Copy each line of the records that holds the string "probability".

= = = =

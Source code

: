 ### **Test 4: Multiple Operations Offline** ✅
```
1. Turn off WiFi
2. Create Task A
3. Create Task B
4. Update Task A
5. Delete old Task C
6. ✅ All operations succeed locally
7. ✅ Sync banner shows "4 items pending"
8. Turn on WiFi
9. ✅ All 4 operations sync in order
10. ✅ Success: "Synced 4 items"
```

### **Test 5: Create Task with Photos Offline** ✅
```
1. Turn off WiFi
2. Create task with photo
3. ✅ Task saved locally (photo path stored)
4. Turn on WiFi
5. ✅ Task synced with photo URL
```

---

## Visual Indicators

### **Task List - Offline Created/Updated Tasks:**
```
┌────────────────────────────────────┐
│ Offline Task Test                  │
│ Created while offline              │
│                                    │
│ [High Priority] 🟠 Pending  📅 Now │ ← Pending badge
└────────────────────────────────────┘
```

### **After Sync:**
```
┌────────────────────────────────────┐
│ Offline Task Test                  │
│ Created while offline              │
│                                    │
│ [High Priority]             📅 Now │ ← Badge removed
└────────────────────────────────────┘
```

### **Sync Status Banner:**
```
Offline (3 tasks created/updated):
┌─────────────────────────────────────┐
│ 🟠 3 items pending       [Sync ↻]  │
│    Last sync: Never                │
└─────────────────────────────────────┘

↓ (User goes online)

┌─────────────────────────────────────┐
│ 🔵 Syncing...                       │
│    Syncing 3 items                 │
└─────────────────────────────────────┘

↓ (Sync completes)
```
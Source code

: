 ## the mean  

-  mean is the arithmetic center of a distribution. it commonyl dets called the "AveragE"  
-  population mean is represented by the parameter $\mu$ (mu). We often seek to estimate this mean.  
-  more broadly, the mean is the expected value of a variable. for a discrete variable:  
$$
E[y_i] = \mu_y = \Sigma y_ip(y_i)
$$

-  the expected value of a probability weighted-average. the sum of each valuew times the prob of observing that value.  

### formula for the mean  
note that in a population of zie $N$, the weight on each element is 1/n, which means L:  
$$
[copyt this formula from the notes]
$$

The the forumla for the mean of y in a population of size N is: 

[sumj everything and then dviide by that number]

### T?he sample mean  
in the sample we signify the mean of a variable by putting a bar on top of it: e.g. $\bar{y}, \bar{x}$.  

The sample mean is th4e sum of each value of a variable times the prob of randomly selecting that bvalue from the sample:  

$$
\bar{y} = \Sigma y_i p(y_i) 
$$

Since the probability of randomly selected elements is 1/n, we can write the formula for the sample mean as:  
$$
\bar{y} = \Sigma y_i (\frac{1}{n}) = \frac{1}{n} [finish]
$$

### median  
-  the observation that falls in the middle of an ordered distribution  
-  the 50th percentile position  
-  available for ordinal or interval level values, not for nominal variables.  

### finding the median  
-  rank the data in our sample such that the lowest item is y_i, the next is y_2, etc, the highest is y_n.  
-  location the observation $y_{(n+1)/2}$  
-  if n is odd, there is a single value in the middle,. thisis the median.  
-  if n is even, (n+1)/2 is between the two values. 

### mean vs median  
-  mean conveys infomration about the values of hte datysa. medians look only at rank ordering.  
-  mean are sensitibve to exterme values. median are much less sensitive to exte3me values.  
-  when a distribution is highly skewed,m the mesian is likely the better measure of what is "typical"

= = = =

▸ Response for this exercise:
-  the expected value of a probability weighted-average. the sum of each valuew times the prob of observing that value.  
Since the probability of randomly selected elements is 1/n, we can write the formula for the sample mean as:  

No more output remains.